_What you have to do_
Every line of the records below from the line with "- *1/2 t* dried basil" up to and including the line with "Members will create" must be reproduced exactly, and no line outside that range.

_Information supplied_

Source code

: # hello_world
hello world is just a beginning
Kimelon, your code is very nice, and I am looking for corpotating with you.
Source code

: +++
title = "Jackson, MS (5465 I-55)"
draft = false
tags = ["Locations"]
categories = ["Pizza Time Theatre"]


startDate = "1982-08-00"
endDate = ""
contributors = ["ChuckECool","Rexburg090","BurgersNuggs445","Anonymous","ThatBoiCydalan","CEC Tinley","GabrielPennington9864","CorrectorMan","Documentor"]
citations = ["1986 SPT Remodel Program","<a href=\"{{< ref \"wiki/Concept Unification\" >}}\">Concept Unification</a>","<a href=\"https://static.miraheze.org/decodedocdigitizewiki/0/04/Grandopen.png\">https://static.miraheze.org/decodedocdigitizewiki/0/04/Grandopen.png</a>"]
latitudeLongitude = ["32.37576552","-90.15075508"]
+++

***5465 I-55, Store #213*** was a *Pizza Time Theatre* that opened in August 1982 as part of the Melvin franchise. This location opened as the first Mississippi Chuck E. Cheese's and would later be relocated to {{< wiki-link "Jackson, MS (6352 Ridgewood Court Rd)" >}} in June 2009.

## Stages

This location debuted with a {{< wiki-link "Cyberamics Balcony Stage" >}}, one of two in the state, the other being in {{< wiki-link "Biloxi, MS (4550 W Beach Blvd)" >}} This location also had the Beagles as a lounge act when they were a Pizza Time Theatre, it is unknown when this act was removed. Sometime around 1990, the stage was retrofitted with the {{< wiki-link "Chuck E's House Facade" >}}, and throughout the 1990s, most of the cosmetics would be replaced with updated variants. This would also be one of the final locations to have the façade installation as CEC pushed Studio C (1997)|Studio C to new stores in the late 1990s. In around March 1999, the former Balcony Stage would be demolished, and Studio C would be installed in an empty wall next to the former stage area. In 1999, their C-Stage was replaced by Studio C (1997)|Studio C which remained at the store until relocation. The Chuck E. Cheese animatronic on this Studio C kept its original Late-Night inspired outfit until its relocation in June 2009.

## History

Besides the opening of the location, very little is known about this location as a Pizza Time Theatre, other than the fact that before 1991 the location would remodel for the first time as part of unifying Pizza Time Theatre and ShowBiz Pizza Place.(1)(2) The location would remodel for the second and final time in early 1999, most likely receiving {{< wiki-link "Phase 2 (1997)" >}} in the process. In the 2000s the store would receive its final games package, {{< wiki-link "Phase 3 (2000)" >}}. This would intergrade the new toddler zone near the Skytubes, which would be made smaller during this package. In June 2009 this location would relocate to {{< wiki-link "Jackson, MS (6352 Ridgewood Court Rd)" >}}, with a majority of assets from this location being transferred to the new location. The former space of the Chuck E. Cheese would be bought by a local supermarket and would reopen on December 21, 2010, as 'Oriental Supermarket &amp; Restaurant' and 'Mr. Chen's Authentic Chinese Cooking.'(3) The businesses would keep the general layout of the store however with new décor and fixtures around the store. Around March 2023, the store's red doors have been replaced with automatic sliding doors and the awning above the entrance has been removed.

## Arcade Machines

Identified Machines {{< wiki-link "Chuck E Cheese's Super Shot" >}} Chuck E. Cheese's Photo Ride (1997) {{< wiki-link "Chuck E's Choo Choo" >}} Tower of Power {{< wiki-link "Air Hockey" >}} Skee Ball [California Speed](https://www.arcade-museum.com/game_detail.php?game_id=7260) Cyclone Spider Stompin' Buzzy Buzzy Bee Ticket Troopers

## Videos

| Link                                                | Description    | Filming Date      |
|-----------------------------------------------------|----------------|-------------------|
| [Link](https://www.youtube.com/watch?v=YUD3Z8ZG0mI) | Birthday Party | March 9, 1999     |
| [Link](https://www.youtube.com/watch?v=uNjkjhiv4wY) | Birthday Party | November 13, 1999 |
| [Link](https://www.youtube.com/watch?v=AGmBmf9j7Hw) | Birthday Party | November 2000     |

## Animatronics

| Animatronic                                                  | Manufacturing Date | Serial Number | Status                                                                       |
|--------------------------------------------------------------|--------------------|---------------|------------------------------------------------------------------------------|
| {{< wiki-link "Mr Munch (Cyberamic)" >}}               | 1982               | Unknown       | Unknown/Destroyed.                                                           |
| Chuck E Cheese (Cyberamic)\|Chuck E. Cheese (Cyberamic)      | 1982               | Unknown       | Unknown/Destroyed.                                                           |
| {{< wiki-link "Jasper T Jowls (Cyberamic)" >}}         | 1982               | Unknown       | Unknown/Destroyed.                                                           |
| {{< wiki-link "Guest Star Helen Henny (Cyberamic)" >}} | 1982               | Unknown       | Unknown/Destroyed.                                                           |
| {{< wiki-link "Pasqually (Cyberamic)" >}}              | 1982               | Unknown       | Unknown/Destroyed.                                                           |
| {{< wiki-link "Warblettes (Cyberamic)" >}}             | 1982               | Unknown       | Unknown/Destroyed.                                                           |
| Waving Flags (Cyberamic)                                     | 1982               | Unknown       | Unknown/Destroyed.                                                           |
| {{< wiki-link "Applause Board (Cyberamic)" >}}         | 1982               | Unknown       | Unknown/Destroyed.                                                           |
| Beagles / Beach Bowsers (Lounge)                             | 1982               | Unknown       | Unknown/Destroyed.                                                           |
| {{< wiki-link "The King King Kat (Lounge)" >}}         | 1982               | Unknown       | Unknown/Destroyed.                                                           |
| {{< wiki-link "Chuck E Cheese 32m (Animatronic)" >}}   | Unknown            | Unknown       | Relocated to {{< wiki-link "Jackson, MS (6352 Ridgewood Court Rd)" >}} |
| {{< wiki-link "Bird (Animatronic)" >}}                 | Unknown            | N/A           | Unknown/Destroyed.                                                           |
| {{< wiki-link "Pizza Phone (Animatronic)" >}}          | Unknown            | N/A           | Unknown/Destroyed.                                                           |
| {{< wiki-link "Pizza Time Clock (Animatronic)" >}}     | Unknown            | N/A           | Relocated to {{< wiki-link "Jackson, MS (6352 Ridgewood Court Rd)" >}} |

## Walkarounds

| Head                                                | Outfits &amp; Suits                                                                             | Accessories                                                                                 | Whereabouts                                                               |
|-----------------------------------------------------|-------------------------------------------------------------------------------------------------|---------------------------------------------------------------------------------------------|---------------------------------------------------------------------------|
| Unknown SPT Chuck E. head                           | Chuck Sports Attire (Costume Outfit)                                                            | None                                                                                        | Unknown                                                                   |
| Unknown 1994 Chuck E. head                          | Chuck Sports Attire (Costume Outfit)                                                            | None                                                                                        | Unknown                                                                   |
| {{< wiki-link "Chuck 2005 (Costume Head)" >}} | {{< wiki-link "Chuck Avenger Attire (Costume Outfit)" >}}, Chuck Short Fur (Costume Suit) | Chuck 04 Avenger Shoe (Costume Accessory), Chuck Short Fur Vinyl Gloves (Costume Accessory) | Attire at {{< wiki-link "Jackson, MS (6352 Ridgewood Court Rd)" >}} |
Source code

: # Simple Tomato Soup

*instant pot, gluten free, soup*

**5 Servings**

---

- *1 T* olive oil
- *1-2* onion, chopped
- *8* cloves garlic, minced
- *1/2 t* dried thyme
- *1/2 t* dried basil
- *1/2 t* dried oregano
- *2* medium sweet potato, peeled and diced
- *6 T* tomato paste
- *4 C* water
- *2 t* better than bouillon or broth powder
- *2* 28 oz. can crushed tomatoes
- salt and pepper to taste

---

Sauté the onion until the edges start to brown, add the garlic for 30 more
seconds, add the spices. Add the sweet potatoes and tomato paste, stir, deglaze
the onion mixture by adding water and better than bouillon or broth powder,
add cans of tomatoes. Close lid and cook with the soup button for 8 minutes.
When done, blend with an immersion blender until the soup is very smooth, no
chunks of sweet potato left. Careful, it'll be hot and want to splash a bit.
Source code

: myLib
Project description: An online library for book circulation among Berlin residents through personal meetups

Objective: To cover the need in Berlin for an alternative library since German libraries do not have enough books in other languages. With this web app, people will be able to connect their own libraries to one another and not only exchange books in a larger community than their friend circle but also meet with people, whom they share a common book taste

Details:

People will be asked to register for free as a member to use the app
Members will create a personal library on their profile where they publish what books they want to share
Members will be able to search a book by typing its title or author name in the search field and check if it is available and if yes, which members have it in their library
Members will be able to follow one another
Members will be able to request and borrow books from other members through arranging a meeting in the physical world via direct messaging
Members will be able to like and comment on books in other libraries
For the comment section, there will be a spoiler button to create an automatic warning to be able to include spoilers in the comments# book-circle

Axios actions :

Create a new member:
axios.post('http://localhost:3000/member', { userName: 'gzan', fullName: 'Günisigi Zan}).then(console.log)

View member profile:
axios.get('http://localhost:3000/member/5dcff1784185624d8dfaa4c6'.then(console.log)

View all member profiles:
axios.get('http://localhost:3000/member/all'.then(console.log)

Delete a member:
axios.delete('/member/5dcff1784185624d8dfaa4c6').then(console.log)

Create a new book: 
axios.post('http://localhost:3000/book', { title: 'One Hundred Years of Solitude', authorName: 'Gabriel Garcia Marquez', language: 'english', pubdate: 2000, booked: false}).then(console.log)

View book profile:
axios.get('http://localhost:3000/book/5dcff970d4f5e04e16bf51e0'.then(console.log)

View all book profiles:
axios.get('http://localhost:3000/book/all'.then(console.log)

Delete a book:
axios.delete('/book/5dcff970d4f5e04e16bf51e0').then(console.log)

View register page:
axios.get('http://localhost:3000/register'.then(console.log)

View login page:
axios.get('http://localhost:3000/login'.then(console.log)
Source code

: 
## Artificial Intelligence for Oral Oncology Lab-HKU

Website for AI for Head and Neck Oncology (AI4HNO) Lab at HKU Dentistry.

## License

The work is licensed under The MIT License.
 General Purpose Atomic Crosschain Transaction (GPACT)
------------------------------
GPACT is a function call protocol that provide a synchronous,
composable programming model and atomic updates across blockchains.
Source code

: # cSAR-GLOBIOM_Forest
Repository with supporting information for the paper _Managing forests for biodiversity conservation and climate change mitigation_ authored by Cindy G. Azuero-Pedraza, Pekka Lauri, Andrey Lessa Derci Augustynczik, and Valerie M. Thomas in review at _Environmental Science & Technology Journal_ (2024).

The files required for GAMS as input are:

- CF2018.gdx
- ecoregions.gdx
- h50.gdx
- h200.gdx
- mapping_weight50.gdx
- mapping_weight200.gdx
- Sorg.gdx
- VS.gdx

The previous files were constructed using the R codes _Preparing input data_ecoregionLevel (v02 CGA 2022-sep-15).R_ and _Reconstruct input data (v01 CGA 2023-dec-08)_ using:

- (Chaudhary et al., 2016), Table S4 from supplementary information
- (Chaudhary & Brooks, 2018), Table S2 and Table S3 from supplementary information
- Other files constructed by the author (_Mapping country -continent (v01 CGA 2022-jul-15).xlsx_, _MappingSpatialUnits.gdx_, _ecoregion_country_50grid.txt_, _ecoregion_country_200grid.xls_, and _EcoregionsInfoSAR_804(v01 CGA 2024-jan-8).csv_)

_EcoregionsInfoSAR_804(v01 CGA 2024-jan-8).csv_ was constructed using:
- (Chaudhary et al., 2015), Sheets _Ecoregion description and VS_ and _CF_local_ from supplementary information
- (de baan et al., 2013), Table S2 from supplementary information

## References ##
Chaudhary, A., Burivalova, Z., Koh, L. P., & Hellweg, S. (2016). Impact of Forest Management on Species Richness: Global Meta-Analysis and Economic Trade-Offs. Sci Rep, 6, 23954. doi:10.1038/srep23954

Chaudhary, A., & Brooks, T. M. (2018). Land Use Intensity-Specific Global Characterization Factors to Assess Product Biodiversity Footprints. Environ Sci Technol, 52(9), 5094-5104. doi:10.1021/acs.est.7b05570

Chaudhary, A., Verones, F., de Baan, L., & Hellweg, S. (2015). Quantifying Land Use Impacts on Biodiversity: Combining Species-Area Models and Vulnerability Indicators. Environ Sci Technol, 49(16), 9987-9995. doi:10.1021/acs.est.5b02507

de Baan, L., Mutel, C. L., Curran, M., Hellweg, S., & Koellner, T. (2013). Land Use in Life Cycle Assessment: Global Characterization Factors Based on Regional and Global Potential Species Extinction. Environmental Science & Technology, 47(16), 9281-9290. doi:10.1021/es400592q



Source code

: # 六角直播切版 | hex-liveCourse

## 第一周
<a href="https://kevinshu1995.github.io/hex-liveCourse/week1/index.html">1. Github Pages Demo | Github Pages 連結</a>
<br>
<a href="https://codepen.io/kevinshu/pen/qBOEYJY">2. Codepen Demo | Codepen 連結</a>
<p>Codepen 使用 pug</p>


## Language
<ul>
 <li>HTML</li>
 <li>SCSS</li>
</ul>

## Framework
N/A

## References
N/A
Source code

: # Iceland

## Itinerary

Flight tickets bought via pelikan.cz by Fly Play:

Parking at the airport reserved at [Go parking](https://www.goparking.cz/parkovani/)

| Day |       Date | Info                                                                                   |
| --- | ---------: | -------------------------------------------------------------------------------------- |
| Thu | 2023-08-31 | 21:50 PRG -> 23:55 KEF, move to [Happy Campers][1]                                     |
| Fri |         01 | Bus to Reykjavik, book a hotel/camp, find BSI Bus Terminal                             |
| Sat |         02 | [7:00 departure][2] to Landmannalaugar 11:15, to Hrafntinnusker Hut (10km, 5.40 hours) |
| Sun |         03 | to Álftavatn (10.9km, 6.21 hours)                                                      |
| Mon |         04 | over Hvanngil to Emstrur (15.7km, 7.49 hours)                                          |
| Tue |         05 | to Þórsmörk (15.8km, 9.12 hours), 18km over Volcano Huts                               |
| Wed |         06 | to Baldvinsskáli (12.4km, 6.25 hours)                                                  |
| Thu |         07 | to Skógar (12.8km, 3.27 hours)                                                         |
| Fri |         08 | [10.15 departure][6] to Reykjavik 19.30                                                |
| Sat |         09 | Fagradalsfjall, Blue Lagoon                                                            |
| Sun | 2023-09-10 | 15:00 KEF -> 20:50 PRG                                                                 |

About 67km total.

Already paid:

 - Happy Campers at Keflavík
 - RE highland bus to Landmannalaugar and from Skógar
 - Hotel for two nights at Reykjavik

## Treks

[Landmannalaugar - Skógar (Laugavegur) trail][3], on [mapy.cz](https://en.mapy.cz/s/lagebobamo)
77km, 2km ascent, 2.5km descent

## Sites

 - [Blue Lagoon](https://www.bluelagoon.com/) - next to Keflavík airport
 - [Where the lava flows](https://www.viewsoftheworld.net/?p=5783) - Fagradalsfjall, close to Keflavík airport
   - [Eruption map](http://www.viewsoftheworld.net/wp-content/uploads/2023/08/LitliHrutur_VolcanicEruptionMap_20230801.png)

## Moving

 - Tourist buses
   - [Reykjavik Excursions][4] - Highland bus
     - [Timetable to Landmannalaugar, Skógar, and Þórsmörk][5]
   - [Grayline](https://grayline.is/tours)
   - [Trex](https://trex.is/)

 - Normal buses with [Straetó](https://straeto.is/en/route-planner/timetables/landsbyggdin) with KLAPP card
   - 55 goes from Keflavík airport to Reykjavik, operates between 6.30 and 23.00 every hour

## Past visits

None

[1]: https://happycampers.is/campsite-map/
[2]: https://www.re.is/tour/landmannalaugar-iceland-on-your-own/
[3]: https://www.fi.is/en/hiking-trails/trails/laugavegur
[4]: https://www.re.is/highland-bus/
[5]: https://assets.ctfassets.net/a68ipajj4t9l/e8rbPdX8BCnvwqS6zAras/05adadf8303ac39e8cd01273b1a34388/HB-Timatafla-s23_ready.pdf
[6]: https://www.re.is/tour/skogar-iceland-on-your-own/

_Written response_
- *1/2 t* dried basil
- *1/2 t* dried oregano
- *2* medium sweet potato, peeled and diced
- *6 T* tomato paste
- *4 C* water
- *2 t* better than bouillon or broth powder
- *2* 28 oz. can crushed tomatoes
- salt and pepper to taste

---

Sauté the onion until the edges start to brown, add the garlic for 30 more
seconds, add the spices. Add the sweet potatoes and tomato paste, stir, deglaze
the onion mixture by adding water and better than bouillon or broth powder,
add cans of tomatoes. Close lid and cook with the soup button for 8 minutes.
When done, blend with an immersion blender until the soup is very smooth, no
chunks of sweet potato left. Careful, it'll be hot and want to splash a bit.
Source code

: myLib
Project description: An online library for book circulation among Berlin residents through personal meetups

Objective: To cover the need in Berlin for an alternative library since German libraries do not have enough books in other languages. With this web app, people will be able to connect their own libraries to one another and not only exchange books in a larger community than their friend circle but also meet with people, whom they share a common book taste

Details:

People will be asked to register for free as a member to use the app
Members will create a personal library on their profile where they publish what books they want to share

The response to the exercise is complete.